A second key aspect of big data where Dr. Vitter plays a leadership role is **compressed data structures**. The goal is to operate directly upon compressed representations of data, yet still achieve fast response time. The so-called **wavelet tree** data structure he co-developed (not to confuse with wavelets discussed two paragraphs below) is an elegant structure for coding sequences of characters from a multicharacter alphabet; it has become a key component in modern indexing and compression. Until this century, fast data structures for text indexing (such as suffix trees and suffix arrays) required much more space than the data being indexed! Based upon a recursive decomposition of the suffix array, Dr. Vitter and colleagues invented the **compressed suffix array**, which is substantially smaller — the first fast index provably shown to use only linear space, and then later the first ever whose size per character was provably shown to be asymptotic (i.e., with constant of proportionality 1) to the higher-order entropy of the text. The index can even reconstruct the original text in a random access manner, and thus the original text can be discarded. The net effect is that the text can be completely replaced by an index structure that has the size of compressed text but can be queried quickly.

In a third aspect of big data, Dr. Vitter has done fundamental work on data compression for text, images, and video and is noted for his analytical bent. A provably efficient algorithm for **adaptive Huffman coding** bears his name. With a former student, Dr. Vitter developed and analyzed fast and practical methods for arithmetic coding. They invented the **FELICS** algorithm for lossless image compression; it was subsequently implemented in hardware as part of NASA’s Mars Reconnaissance Orbiter. It introduced a low-cost prediction framework that influenced algorithms ultimately adopted into the Lossless JPEG standard. In video compression, Dr. Vitter and his group proposed the paradigm of minimizing the combined measure of rate plus distortion to significantly improve motion estimation coding; **rate-distortion optimization** has since been incorporated into the H.264/MPEG-4 AVC standard’s reference encoder, used widely in the computing and communications industry.

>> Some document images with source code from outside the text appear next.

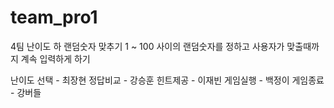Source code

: # team_pro1

4팀 난이도 하
랜덤숫자 맞추기
1 ~ 100 사이의 랜덤숫자를 정하고 사용자가 맞출때까지 계속 입력하게 하기

난이도 선택 - 최장현
정답비교 - 강승훈
힌트제공 - 이재빈
게임실행 - 백정이
게임종료 - 강버들

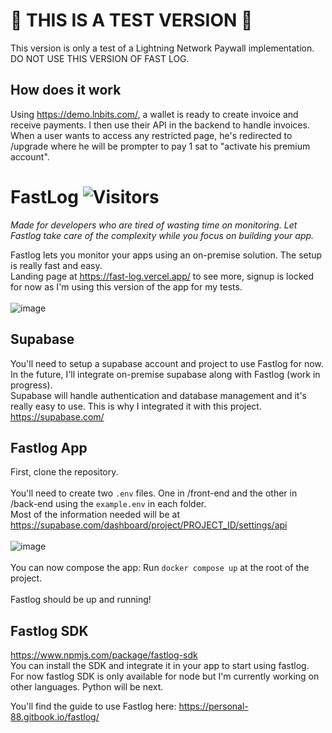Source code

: # 🚧 THIS IS A TEST VERSION 🚧

This version is only a test of a Lightning Network Paywall implementation. DO NOT USE THIS VERSION OF FAST LOG.

## How does it work

Using https://demo.lnbits.com/, a wallet is ready to create invoice and receive payments. I then use their API in the backend to handle invoices.
When a user wants to access any restricted page, he's redirected to /upgrade where he will be prompter to pay 1 sat to "activate his premium account".

# FastLog ![Visitors](https://visitor-badge.laobi.icu/badge?page_id=anthonyissa.fastlog)

_Made for developers who are tired of wasting time on monitoring.
Let Fastlog take care of the complexity while you focus on building your app._ 

Fastlog lets you monitor your apps using an on-premise solution. The setup is really fast and easy. <br>
Landing page at https://fast-log.vercel.app/ to see more, signup is locked for now as I'm using this version of the app for my tests.
<br><br>
![image](https://fast-log.vercel.app/thumbnail.png)


## Supabase

You'll need to setup a supabase account and project to use Fastlog for now. In the future, I'll integrate on-premise supabase along with Fastlog (work in progress). <br>
Supabase will handle authentication and database management and it's really easy to use. This is why I integrated it with this project. <br>
https://supabase.com/

## Fastlog App

First, clone the repository.
<br><br>
You'll need to create two `.env` files. One in /front-end and the other in /back-end using the `example.env` in each folder. <br>
Most of the information needed will be at https://supabase.com/dashboard/project/PROJECT_ID/settings/api <br><br>
![image](https://github.com/anthonyissa/FastLog/assets/77232502/7830eec8-4907-4aed-9571-a8f908344a4c)
<br> <br>
You can now compose the app:
Run `docker compose up` at the root of the project.
<br><br>
Fastlog should be up and running!

## Fastlog SDK

https://www.npmjs.com/package/fastlog-sdk <br>
You can install the SDK and integrate it in your app to start using fastlog. <br>
For now fastlog SDK is only available for node but I'm currently working on other languages. Python will be next.

You'll find the guide to use Fastlog here: https://personal-88.gitbook.io/fastlog/
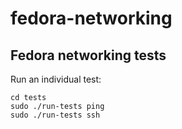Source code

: # fedora-networking

## Fedora networking tests

Run an individual test:

    cd tests
    sudo ./run-tests ping
    sudo ./run-tests ssh
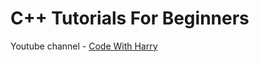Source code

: # C++ Tutorials For Beginners
  Youtube channel - [Code With Harry](https://youtube.com/playlist?list=PLu0W_9lII9agpFUAlPFe_VNSlXW5uE0YL&feature=shared)
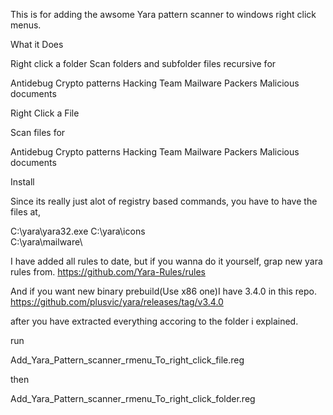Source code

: This is for adding the awsome Yara pattern scanner to windows right click menus.

What it Does

Right click a folder
Scan folders and subfolder files recursive for

Antidebug
Crypto patterns
Hacking Team Mailware
Packers
Malicious documents

Right Click a File

Scan files for

Antidebug
Crypto patterns
Hacking Team Mailware
Packers
Malicious documents

Install

Since its really just alot of registry based commands, you have to have the files at,

C:\yara\yara32.exe
C:\yara\icons\
C:\yara\mailware\

I have added all rules to date, but if you wanna do it yourself, grap new yara rules from.
https://github.com/Yara-Rules/rules

And if you want new binary prebuild(Use x86 one)I have 3.4.0 in this repo.
https://github.com/plusvic/yara/releases/tag/v3.4.0

after you have extracted everything accoring to the folder i explained.

run

Add_Yara_Pattern_scanner_rmenu_To_right_click_file.reg

then

Add_Yara_Pattern_scanner_rmenu_To_right_click_folder.reg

Fourth, Dr. Vitter and collaborators were the first in the database and systems communities to apply wavelets and compression techniques as key tools for summarizing, approximating, and predicting data. Wavelets have since become heavily used in database optimization, data warehousing, data streams, image processing, and data mining. For his work on wavelets for approximating high-dimensional aggregates, he and his coauthor were the recipients of the 2009 **ACM SIGMOD Test of Time Award**, which recognizes the SIGMOD paper from 10 years earlier that has had the most impact in the following decade in terms of research, products, and methodology. Dr. Vitter has co-developed novel machine learning and prediction mechanisms based upon data compression, using the principle that the more compressible a sequence is, the more predictable it is. His universal prediction algorithms for online prefetching are provably asymptotically optimal (i.e., with constant of proportionality 1). They predict as well as special-purpose methods tuned to the characteristics of the sequence. His learning work includes algorithms for prefetching, caching, data streams, database query optimization, data mining, and power management in mobile computers.

Beginning with his thesis on **coalesced hashing**, a search method used widely in practice, Dr. Vitter has made many contributions to the **analysis of algorithms**, using mathematical analysis and asymptotics to derive precise estimates for resource requirements. He has developed randomized, parallel, and incremental algorithms for a variety of problems in computational geometry, combinatorial optimization, graphics, random sampling, and random variate generation.